To his credit, Outing placed his future bets on PDAs/flat-panel displays rather than traditional computers: “I don’t want to sit at a computer to get my news; I don’t want to read text on a television; nor do I want to read it on a telephone’s VDT screen … Best would be to sit in my favorite chair and read my newspaper or magazine the way I’ve always done. A PDA the size of a book, with a screen sharp as paper, is the one thing that would make me give up a paper newspaper.”
Give that man a gold Kindle Paperwhite.
There’s much more, from ideas on how to minimize “expensive” searches for news stories to include in customized feeds (keep in mind, this was pre-mass web when each online article search was done in a proprietary database, including those on CompuServe, and charges could be by the story) to how to create impressive formatting (what we would now call barely acceptable plain text).
One JForum member even offered a detailed description of how the tyranny of news only being delivered once a day would be upended by on-demand updates sent to color laser fax machines, rented from newspapers, along with “rolls of newsprint (purchased) from the grocery store.”
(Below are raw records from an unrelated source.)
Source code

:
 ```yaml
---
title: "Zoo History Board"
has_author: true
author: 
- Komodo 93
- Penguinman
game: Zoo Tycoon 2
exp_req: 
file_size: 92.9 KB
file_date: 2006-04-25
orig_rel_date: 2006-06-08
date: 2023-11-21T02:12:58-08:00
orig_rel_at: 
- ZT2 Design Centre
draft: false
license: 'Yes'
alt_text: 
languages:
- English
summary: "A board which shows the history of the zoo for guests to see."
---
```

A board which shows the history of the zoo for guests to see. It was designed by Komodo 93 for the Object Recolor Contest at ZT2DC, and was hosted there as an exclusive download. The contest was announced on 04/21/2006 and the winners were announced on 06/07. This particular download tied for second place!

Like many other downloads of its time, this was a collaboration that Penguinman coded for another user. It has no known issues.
But on the whole, the views on news-yet-to-come share a characteristic that afflicts much technological prediction: almost-unavoidable blinders created by what one already knows exists. The prognostications of two decades ago were right as often as they were wrong, but not always in the ways anticipated by these news media pros.
It’s one thing to extrapolate and posit one revolutionary change, but it’s a lot harder (and a lot more likely to lead to failure) to try and correctly speculate on two or three changes that, interacting, create cross-currents that enable something entirely new. Like, say, WiFi plus smartphones plus Twitter.
Twenty years later, it may be just as accurate to go to Google, key in your prediction, and click, “I’m Feeling Lucky.”